> _Exercise goal_
With the pictures removed, the data below must be transcribed in full and exactly.

> _Supplied data_
━━━━━━━━━━━━━━━━━━━━

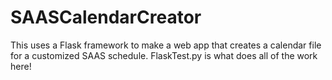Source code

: # SAASCalendarCreator
This uses a Flask framework to make a web app that creates a calendar file for a customized SAAS schedule. FlaskTest.py is what does all of the work here! 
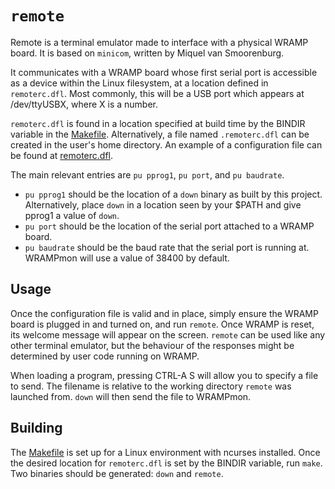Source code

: # `remote`

Remote is a terminal emulator made to interface with a physical WRAMP board.
It is based on `minicom`, written by Miquel van Smoorenburg.

It communicates with a WRAMP board whose first serial port is accessible as
a device within the Linux filesystem, at a location defined in `remoterc.dfl`.
Most commonly, this will be a USB port which appears at /dev/ttyUSBX, where X
is a number.

`remoterc.dfl` is found in a location specified at build time by the BINDIR
variable in the [Makefile](Makefile).
Alternatively, a file named `.remoterc.dfl` can be created in the user's home
directory. An example of a configuration file can be found at [remoterc.dfl](remoterc.dfl).

The main relevant entries are `pu pprog1`, `pu port`, and `pu baudrate`.
* `pu pprog1` should be the location of a `down` binary as built by this project.
Alternatively, place `down` in a location seen by your $PATH and give pprog1
a value of `down`.
* `pu port` should be the location of the serial port attached to a WRAMP board.
* `pu baudrate` should be the baud rate that the serial port is running at.
WRAMPmon will use a value of 38400 by default.

## Usage

Once the configuration file is valid and in place, simply ensure the WRAMP
board is plugged in and turned on, and run `remote`.
Once WRAMP is reset, its welcome message will appear on the screen.
`remote` can be used like any other terminal emulator, but the behaviour of
the responses might be determined by user code running on WRAMP.

When loading a program, pressing CTRL-A S will allow you to specify a file to
send. The filename is relative to the working directory `remote` was launched
from. `down` will then send the file to WRAMPmon.

## Building

The [Makefile](Makefile) is set up for a Linux environment with ncurses installed.
Once the desired location for `remoterc.dfl` is set by the BINDIR variable,
run `make`.
Two binaries should be generated: `down` and `remote`.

━━━━━━━━━━━━━━━━━━━━

> _Solved problem_
Source code

: # SAASCalendarCreator
This uses a Flask framework to make a web app that creates a calendar file for a customized SAAS schedule. FlaskTest.py is what does all of the work here! 
Source code

: # `remote`

Remote is a terminal emulator made to interface with a physical WRAMP board.
It is based on `minicom`, written by Miquel van Smoorenburg.

It communicates with a WRAMP board whose first serial port is accessible as
a device within the Linux filesystem, at a location defined in `remoterc.dfl`.
Most commonly, this will be a USB port which appears at /dev/ttyUSBX, where X
is a number.

`remoterc.dfl` is found in a location specified at build time by the BINDIR
variable in the [Makefile](Makefile).
Alternatively, a file named `.remoterc.dfl` can be created in the user's home
directory. An example of a configuration file can be found at [remoterc.dfl](remoterc.dfl).

The main relevant entries are `pu pprog1`, `pu port`, and `pu baudrate`.
* `pu pprog1` should be the location of a `down` binary as built by this project.
Alternatively, place `down` in a location seen by your $PATH and give pprog1
a value of `down`.
* `pu port` should be the location of the serial port attached to a WRAMP board.
* `pu baudrate` should be the baud rate that the serial port is running at.
WRAMPmon will use a value of 38400 by default.

## Usage

Once the configuration file is valid and in place, simply ensure the WRAMP
board is plugged in and turned on, and run `remote`.
Once WRAMP is reset, its welcome message will appear on the screen.
`remote` can be used like any other terminal emulator, but the behaviour of
the responses might be determined by user code running on WRAMP.

When loading a program, pressing CTRL-A S will allow you to specify a file to
send. The filename is relative to the working directory `remote` was launched
from. `down` will then send the file to WRAMPmon.

## Building

The [Makefile](Makefile) is set up for a Linux environment with ncurses installed.
Once the desired location for `remoterc.dfl` is set by the BINDIR variable,
run `make`.
Two binaries should be generated: `down` and `remote`.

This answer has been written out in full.